§ **What the task requires**: In the entries below, find each line with the word "subsubsection" and pull it out.

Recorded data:
*** Block opens ***
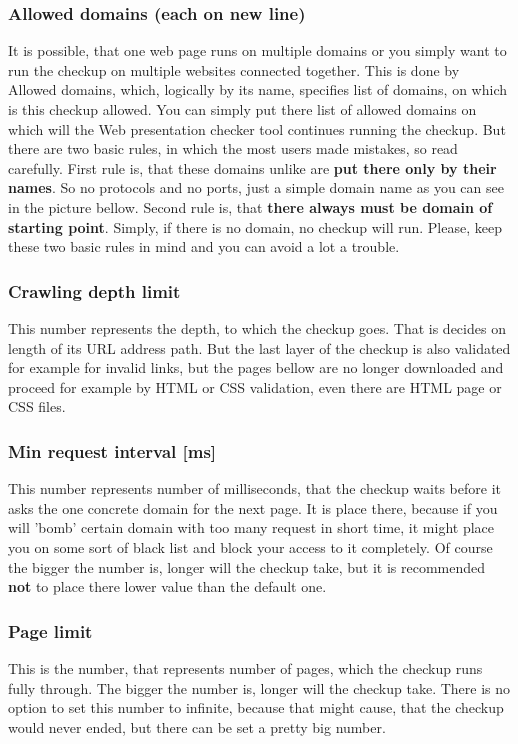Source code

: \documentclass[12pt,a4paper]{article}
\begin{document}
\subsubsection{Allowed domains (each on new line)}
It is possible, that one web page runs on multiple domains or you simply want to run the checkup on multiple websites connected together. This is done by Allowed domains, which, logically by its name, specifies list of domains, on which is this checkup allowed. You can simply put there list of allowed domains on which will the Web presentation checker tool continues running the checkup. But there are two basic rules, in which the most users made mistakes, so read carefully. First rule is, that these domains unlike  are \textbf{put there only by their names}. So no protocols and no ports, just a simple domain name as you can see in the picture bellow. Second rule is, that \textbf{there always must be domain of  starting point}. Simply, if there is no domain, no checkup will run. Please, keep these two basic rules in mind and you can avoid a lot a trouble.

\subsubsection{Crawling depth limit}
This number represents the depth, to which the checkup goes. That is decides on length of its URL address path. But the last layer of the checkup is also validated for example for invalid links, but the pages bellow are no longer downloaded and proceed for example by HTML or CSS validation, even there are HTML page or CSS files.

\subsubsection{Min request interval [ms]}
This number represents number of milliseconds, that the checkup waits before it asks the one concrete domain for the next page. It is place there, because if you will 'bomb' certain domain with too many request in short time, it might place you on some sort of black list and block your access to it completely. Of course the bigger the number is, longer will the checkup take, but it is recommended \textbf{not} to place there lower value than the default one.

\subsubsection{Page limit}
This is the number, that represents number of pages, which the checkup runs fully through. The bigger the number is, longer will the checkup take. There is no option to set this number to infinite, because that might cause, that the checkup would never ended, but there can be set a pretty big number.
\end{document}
*** Block closes ***
*** Block opens ***
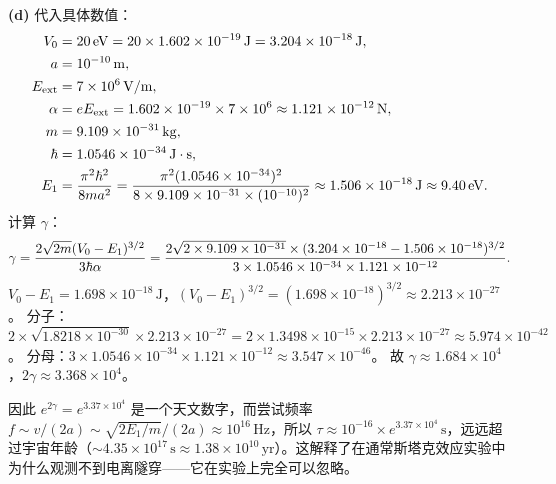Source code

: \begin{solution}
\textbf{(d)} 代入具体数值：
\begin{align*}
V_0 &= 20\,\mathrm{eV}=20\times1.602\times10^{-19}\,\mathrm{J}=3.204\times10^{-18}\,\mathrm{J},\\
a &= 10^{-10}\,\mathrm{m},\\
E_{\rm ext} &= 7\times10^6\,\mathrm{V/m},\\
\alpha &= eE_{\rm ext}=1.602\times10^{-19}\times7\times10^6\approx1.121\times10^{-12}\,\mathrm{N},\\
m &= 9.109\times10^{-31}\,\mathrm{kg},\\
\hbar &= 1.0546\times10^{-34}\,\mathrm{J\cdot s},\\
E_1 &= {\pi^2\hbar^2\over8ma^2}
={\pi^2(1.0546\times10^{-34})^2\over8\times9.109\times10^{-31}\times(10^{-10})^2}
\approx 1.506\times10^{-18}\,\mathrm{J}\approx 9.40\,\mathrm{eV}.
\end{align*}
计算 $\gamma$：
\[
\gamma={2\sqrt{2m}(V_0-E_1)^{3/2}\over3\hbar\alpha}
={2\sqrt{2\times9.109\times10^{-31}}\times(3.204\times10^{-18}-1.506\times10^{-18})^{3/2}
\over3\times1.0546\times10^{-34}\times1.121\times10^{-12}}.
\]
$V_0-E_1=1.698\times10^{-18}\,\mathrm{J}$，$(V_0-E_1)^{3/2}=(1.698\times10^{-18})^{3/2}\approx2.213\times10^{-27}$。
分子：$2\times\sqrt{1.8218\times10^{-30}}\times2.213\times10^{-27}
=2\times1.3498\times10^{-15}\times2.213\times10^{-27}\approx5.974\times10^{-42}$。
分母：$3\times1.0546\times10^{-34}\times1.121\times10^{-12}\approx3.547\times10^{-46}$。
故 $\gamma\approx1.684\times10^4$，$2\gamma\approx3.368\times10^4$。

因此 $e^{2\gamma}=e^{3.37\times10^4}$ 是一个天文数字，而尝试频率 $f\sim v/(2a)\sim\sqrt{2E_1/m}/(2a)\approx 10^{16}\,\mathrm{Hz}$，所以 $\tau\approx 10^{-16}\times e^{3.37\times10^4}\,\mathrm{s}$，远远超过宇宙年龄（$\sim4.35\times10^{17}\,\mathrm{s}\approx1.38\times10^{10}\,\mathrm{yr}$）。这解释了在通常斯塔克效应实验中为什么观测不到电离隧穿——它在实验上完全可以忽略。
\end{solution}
*** Block closes ***
§ **Result of the exercise**:
\subsubsection{Allowed domains (each on new line)}
\subsubsection{Crawling depth limit}
\subsubsection{Min request interval [ms]}
\subsubsection{Page limit}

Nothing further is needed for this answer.